Não digo que nunca mais virei noites em claro de olhos abertos no escuro porque seria uma mentira, inclusive até hoje acontece às vezes, também chamei minha mãe várias noites ainda para dormir comigo até muitos anos depois, mas a força que eu consegui conjurar de dentro de mim naquele dia ficou comigo e quando me vejo paralisar é daquele cabo de vassoura que me lembro. Não apareceu ninguém quando aos gritos chamei, mas se tivesse aparecido o capeta em pessoa naquele dia eu, no auge dos meus 23 quilos, com certeza o teria descido na porrada.

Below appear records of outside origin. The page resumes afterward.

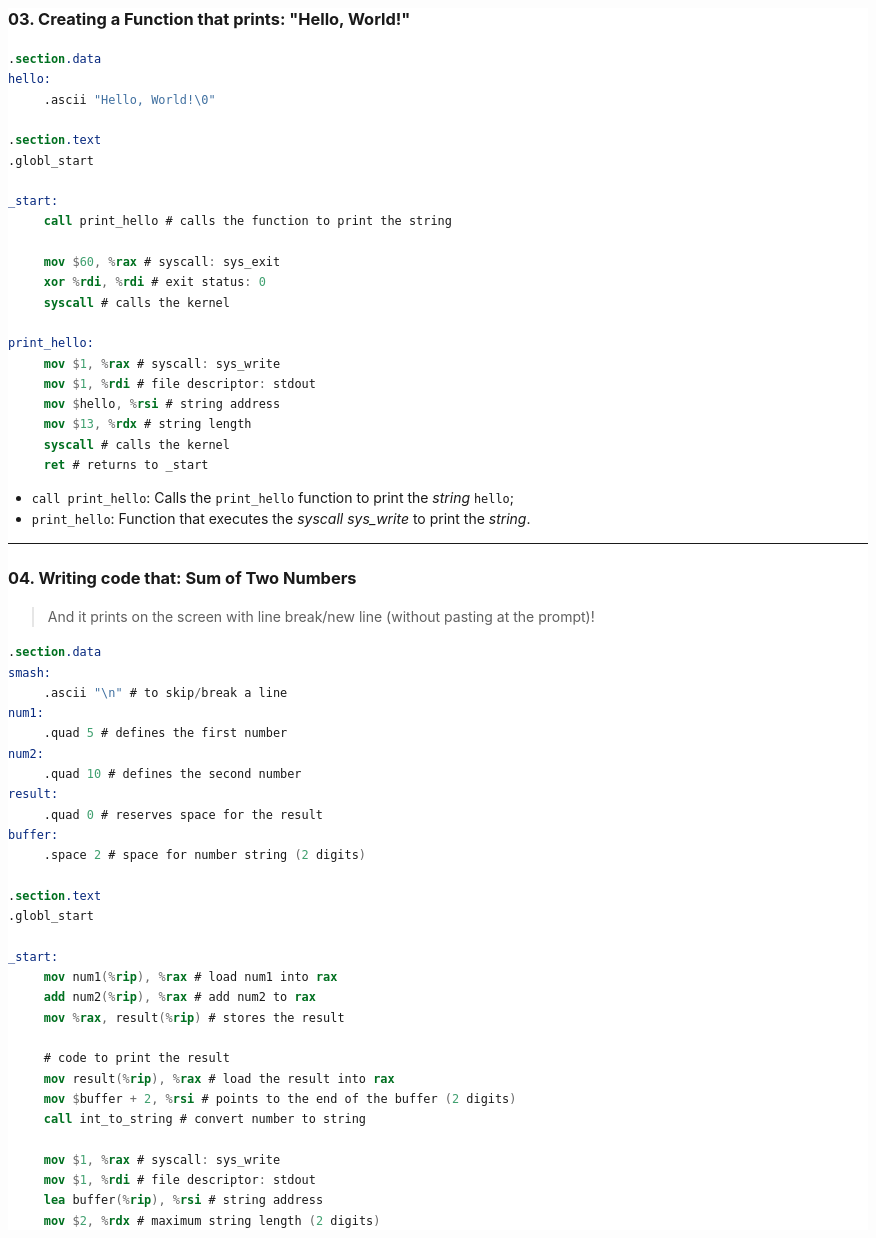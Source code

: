 
### 03. Creating a Function that prints: "Hello, World!"

```nasm
.section.data
hello:
     .ascii "Hello, World!\0"

.section.text
.globl_start

_start:
     call print_hello # calls the function to print the string

     mov $60, %rax # syscall: sys_exit
     xor %rdi, %rdi # exit status: 0
     syscall # calls the kernel

print_hello:
     mov $1, %rax # syscall: sys_write
     mov $1, %rdi # file descriptor: stdout
     mov $hello, %rsi # string address
     mov $13, %rdx # string length
     syscall # calls the kernel
     ret # returns to _start
```

+ `call print_hello`: Calls the `print_hello` function to print the *string* `hello`;
+ `print_hello`: Function that executes the *syscall sys_write* to print the *string*.

---

### 04. Writing code that: Sum of Two Numbers
> And it prints on the screen with line break/new line (without pasting at the prompt)!

```nasm
.section.data
smash:
     .ascii "\n" # to skip/break a line
num1:
     .quad 5 # defines the first number
num2:
     .quad 10 # defines the second number
result:
     .quad 0 # reserves space for the result
buffer:
     .space 2 # space for number string (2 digits)

.section.text
.globl_start

_start:
     mov num1(%rip), %rax # load num1 into rax
     add num2(%rip), %rax # add num2 to rax
     mov %rax, result(%rip) # stores the result

     # code to print the result
     mov result(%rip), %rax # load the result into rax
     mov $buffer + 2, %rsi # points to the end of the buffer (2 digits)
     call int_to_string # convert number to string

     mov $1, %rax # syscall: sys_write
     mov $1, %rdi # file descriptor: stdout
     lea buffer(%rip), %rsi # string address
     mov $2, %rdx # maximum string length (2 digits)
```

Lembrei de tudo isso porque hoje passava um desenhinho infantil na televisão mostrando cenas de crianças com medo de algumas coisas e uma musiquinha falando para não terem medo, para serem corajosas; e pensei que não, não é assim não. Medo todo mundo tem, de uma coisa ou de outra, e negar a existência dele falando para não ter medo porque tudo está na sua cabeça é o que fez com que eu me sentisse completamente desajustada a minha vida inteira. Não é porque parece ser irracional que não é real, e tudo o que eu precisava ouvir quando criança era um "tudo bem ter medo, todo mundo tem medo" e assim poder juntar a coragem necessária para enfrentá-lo e não ficar paralisada, presa em uma guerra comigo mesma por não saber se podia confiar nas emoções mais intensas, profundas e viscerais que eu sentia.